Kant define como esclarecimento o momento em que o homem sai de sua menoridade de entendimento, ou seja, quando supera a carência da orientação de terceiros e passa a ter o seu próprio raciocínio sobre as questões que o cercam.
Claro, a saída do homem de sua menoridade intelectual não é nada simples, é necessário ter coragem. Esse processo é lento e ocorre no âmbito privando, atingindo seu clímax quando há liberdade de usar o esclarecimento publicamente.

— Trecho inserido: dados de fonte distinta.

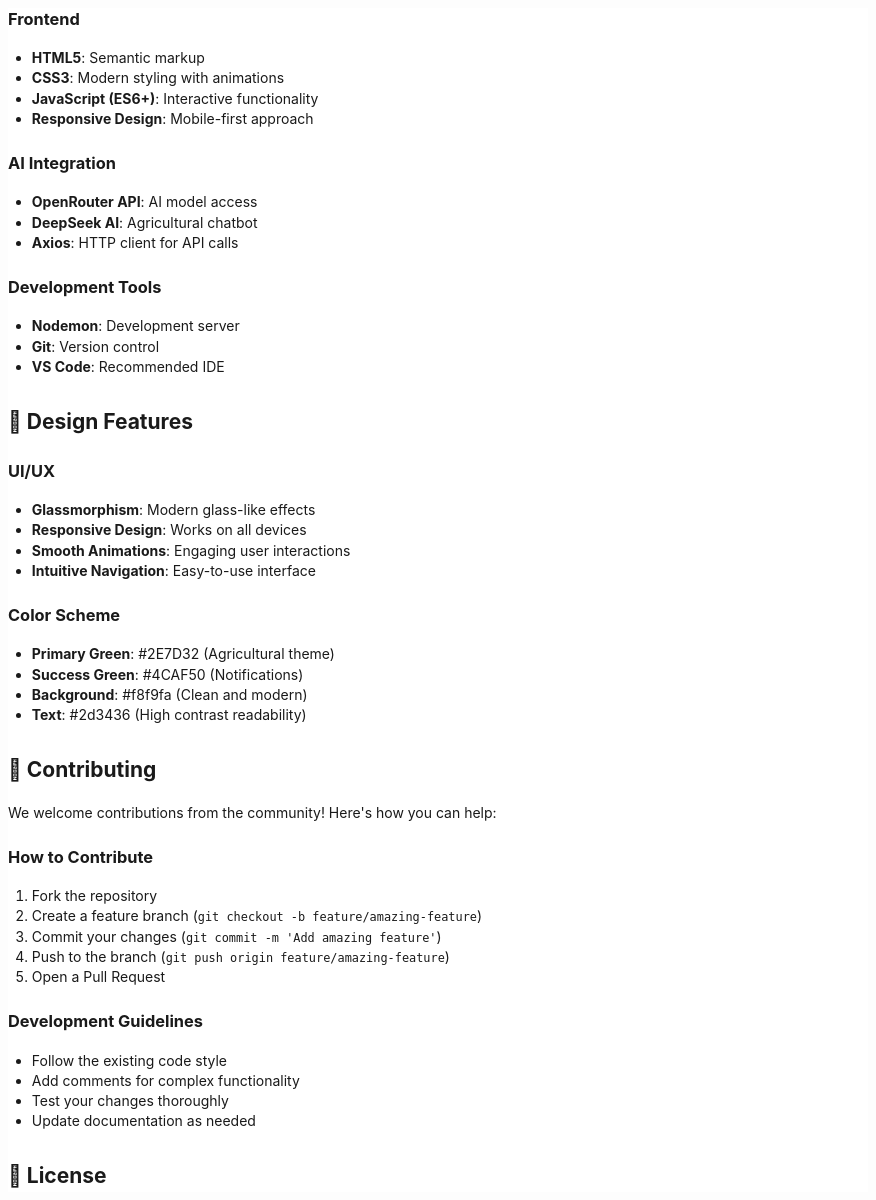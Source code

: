 ### Frontend
- **HTML5**: Semantic markup
- **CSS3**: Modern styling with animations
- **JavaScript (ES6+)**: Interactive functionality
- **Responsive Design**: Mobile-first approach

### AI Integration
- **OpenRouter API**: AI model access
- **DeepSeek AI**: Agricultural chatbot
- **Axios**: HTTP client for API calls

### Development Tools
- **Nodemon**: Development server
- **Git**: Version control
- **VS Code**: Recommended IDE

## 🎨 Design Features

### UI/UX
- **Glassmorphism**: Modern glass-like effects
- **Responsive Design**: Works on all devices
- **Smooth Animations**: Engaging user interactions
- **Intuitive Navigation**: Easy-to-use interface

### Color Scheme
- **Primary Green**: #2E7D32 (Agricultural theme)
- **Success Green**: #4CAF50 (Notifications)
- **Background**: #f8f9fa (Clean and modern)
- **Text**: #2d3436 (High contrast readability)

## 🤝 Contributing

We welcome contributions from the community! Here's how you can help:

### How to Contribute
1. Fork the repository
2. Create a feature branch (`git checkout -b feature/amazing-feature`)
3. Commit your changes (`git commit -m 'Add amazing feature'`)
4. Push to the branch (`git push origin feature/amazing-feature`)
5. Open a Pull Request

### Development Guidelines
- Follow the existing code style
- Add comments for complex functionality
- Test your changes thoroughly
- Update documentation as needed

## 📝 License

Kant disse que vivia numa era de esclarecimento embora não esclarecida. Poderíamos pensar hoje numa sociedade de menoridade culposa ou absorta na caixa do nada, no sentido de que as pessoas nem se reconhecem em tal estado, principalmente diante das redes sociais e da possibilidade de reproduzir todo e qualquer aforismo que lhes caibam.
Fazendo uma ligação com o segundo texto do livro, o autor ressalta que esse esclarecimento é o grande diferencial do homem em relação aos outros animais e a natureza, em toda sua perfeição, jamais daria um atributo desnecessário a um ser, sendo assim, a utilizamos para a construção de uma sociedade civil.
Em toda sua complexidade, o homem vive de dicotomias, dentre elas, a de viver em sociedade e ser isolado ao mesmo tempo, construímos uma sociedade antissocial. E só para não dizer que não falamos de Bauman por aqui, seguimos nessa gangorra também nos relacionamentos em que as pessoas querem se conectar, mas não muito. Somos individuais, mas fingimos querer ser plurais. Nesse eterno conflito de interesses somos incapazes de ser inteiramente sociais.
Kant era metódico em suas rotinas e apegado ao rigor em seus escritos, até mesmo o seu conceito de liberdade está sob a égide de uma força maior.